A presidente da Petrobras, Magda Chambriard, anunciou na 3ª feira (20/1) o investimento de R$ 6 bilhões na conversão da Refinaria de Petróleo Riograndense (RPR) em uma biorrefinaria. Instalada em Rio Grande (RS), a unidade passará por uma transformação estrutural a partir do 2º semestre com o objetivo de produzir insumos e combustíveis 100% renováveis.
A RPR foi inaugurada em 1937 e é uma das unidades mais antigas de refino do país, lembra o Poder360. Com capacidade instalada de aproximadamente 17 mil barris por dia (bpd), a planta produz derivados como gasolina, diesel, gás de botijão (GLP) e nafta petroquímica. A unidade é controlada por um consórcio que reúne Petrobras, Braskem e Ultrapar.
Desde o início do ano passado, as empresas vêm realizando testes na unidade com o coprocessamento de biomassa com carga mineral, informa O Globo. Em 2023, a RPR produziu combustíveis e insumos para a indústria a partir de 100% de óleo vegetal. Além disso, a planta vem realizando testes bem-sucedidos desde o início de 2025, nos quais utilizou o coprocessamento de biomassa com carga mineral, explica a Times Brasil.
É verdade que a conversão da RPR em biorrefinaria é uma “gota no oceano” do refino fóssil da Petrobras. A petrolífera dispõe hoje de capacidade de processamento de petróleo bruto de 1,85 milhão de bpd — ou seja, os 17 mil barris da unidade gaúcha correspondem a menos de 1% da capacidade total da empresa.
No entanto, o investimento em biorrefino e em novas rotas de combustíveis de baixo carbono é uma das recomendações do posicionamento “A Petrobras de que Precisamos”, lançado pelo Observatório do Clima (OC) em setembro do ano passado. O documento apresenta diversas sugestões para que a companhia promova uma transição energética justa, “virando a chave” de uma petrolífera para uma empresa de energia.

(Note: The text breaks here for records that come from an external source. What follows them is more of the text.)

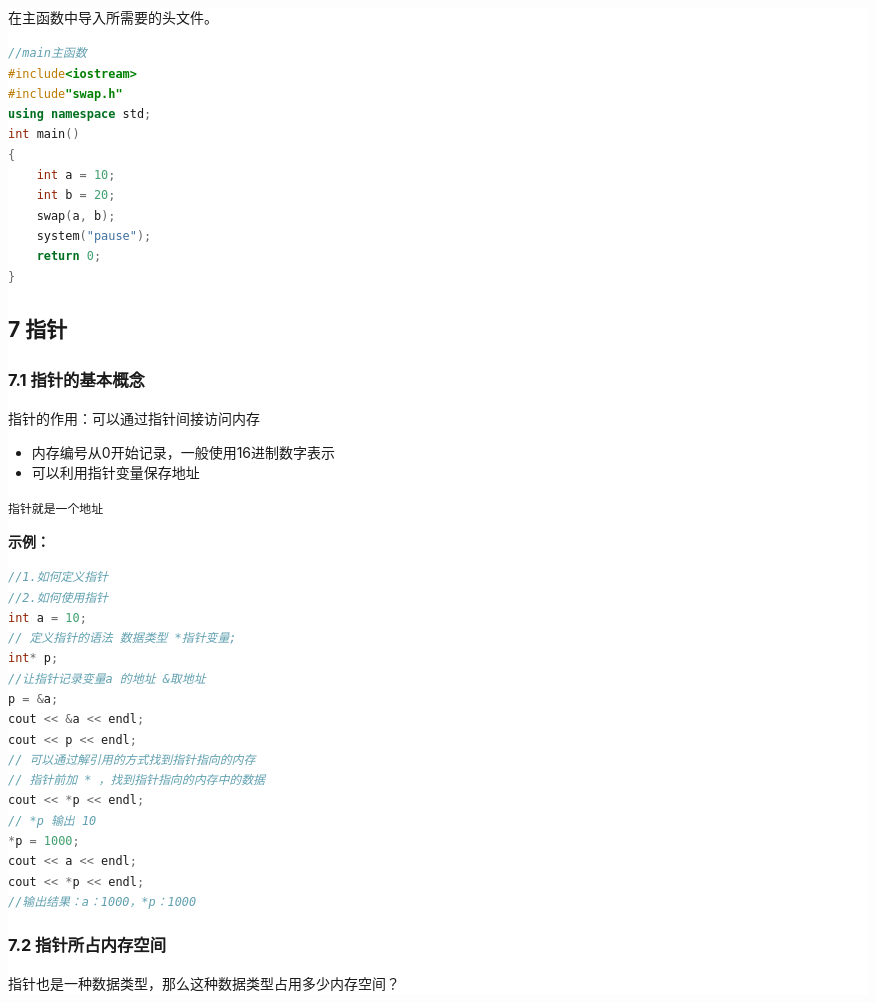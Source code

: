 在主函数中导入所需要的头文件。

```c++
//main主函数
#include<iostream>
#include"swap.h"
using namespace std;
int main()
{
	int a = 10;
	int b = 20;
	swap(a, b);
	system("pause");
	return 0;
}
```

## 7 指针

### 7.1 指针的基本概念

指针的作用：可以通过指针间接访问内存

- 内存编号从0开始记录，一般使用16进制数字表示
- 可以利用指针变量保存地址

`指针就是一个地址`

**示例：**

```c++
//1.如何定义指针
//2.如何使用指针
int a = 10;
// 定义指针的语法 数据类型 *指针变量;
int* p;
//让指针记录变量a 的地址 &取地址
p = &a;
cout << &a << endl;
cout << p << endl;
// 可以通过解引用的方式找到指针指向的内存
// 指针前加 * ，找到指针指向的内存中的数据
cout << *p << endl;
// *p 输出 10 
*p = 1000;
cout << a << endl;
cout << *p << endl;
//输出结果：a：1000，*p：1000
```

### 7.2 指针所占内存空间

指针也是一种数据类型，那么这种数据类型占用多少内存空间？
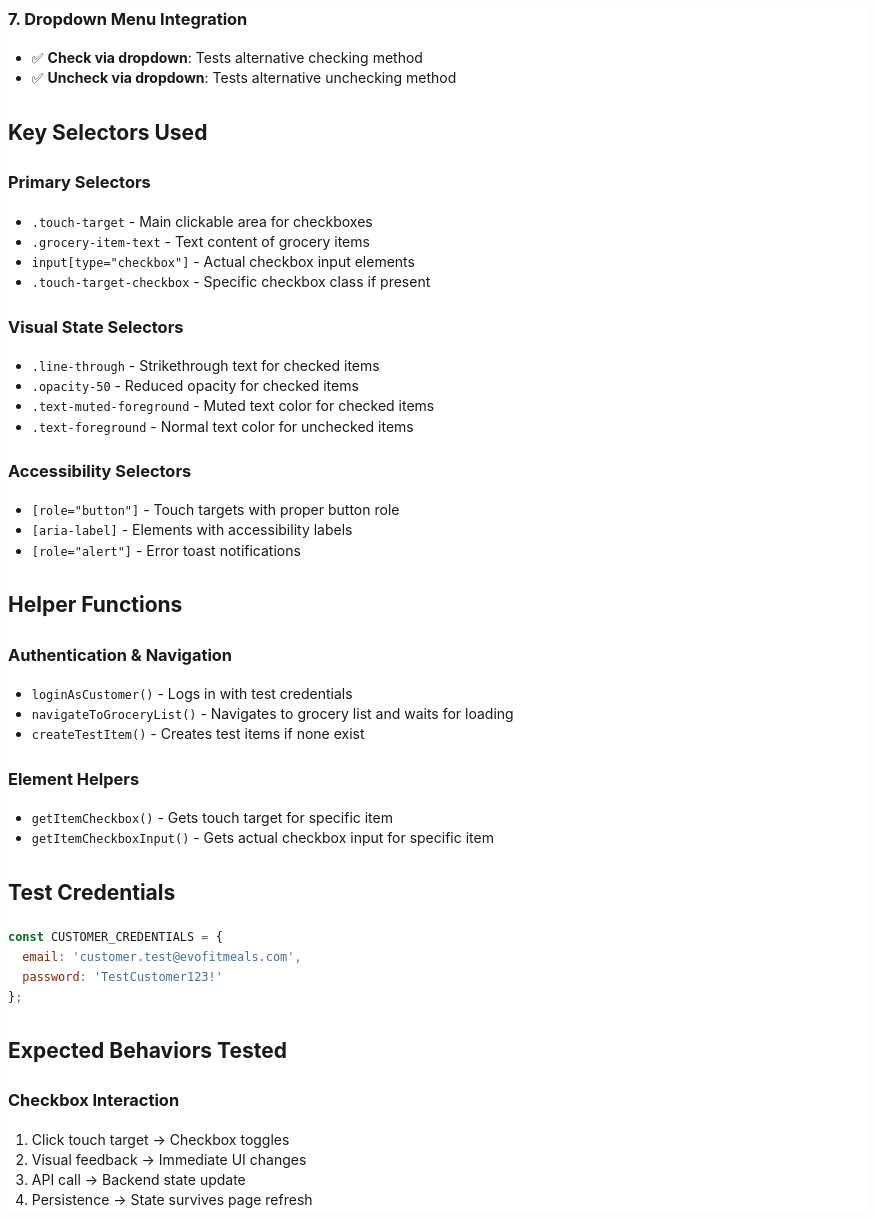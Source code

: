 ### 7. Dropdown Menu Integration
- ✅ **Check via dropdown**: Tests alternative checking method
- ✅ **Uncheck via dropdown**: Tests alternative unchecking method

## Key Selectors Used

### Primary Selectors
- `.touch-target` - Main clickable area for checkboxes
- `.grocery-item-text` - Text content of grocery items
- `input[type="checkbox"]` - Actual checkbox input elements
- `.touch-target-checkbox` - Specific checkbox class if present

### Visual State Selectors
- `.line-through` - Strikethrough text for checked items
- `.opacity-50` - Reduced opacity for checked items
- `.text-muted-foreground` - Muted text color for checked items
- `.text-foreground` - Normal text color for unchecked items

### Accessibility Selectors
- `[role="button"]` - Touch targets with proper button role
- `[aria-label]` - Elements with accessibility labels
- `[role="alert"]` - Error toast notifications

## Helper Functions

### Authentication & Navigation
- `loginAsCustomer()` - Logs in with test credentials
- `navigateToGroceryList()` - Navigates to grocery list and waits for loading
- `createTestItem()` - Creates test items if none exist

### Element Helpers
- `getItemCheckbox()` - Gets touch target for specific item
- `getItemCheckboxInput()` - Gets actual checkbox input for specific item

## Test Credentials
```javascript
const CUSTOMER_CREDENTIALS = {
  email: 'customer.test@evofitmeals.com',
  password: 'TestCustomer123!'
};
```

## Expected Behaviors Tested

### Checkbox Interaction
1. Click touch target → Checkbox toggles
2. Visual feedback → Immediate UI changes
3. API call → Backend state update
4. Persistence → State survives page refresh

Jornal do Comércio, GZH, CNN Brasil e Brasil 247 também noticiaram o investimento da Petrobras no biorrefino.
-
Em tempo 1: A Superintendência-Geral do Conselho Administrativo de Defesa Econômica (CADE) aprovou, sem restrições, a aquisição pela Petrobras de 49,9% de participação nas fazendas fotovoltaicas da Lightsource bp, informa a eixos. O acordo foi anunciado em dezembro, e a operação foi estruturada por meio de uma joint venture, que terá gestão compartilhada entre Petrobras (49,9%) e Lightsource bp (50,1%).
Em tempo 2: O economista e professor Marcelo Colomer, pesquisador do projeto Descarbonização e Política Industrial (DIP), do Instituto de Economia da UFRJ, revela a pressão para que a Petrobras mantenha o foco em petróleo e gás por causa de royalties e impostos que, aliás, não se convertem em desenvolvimento social e econômico, mostra A Crítica. Isso, obviamente, atrasa ainda mais a transição energética tanto da empresa quanto do país. “A Petrobras aumenta a produção de petróleo e investe pontualmente em energias renováveis, mas não reduz a produção de combustíveis fósseis. Há uma pressão dos estados para que a Petrobras mantenha o foco em óleo e gás por causa da arrecadação de royalties e impostos. No Amazonas, isso é crítico porque falamos de um único campo (Urucu), administrado diretamente pela empresa. A trajetória de qualquer campo é declinante e, sem novas descobertas, a produção de gás e a arrecadação de royalties vão diminuir. Por isso essa permanente pressão para aumentar a exploração”, reforça Colomer.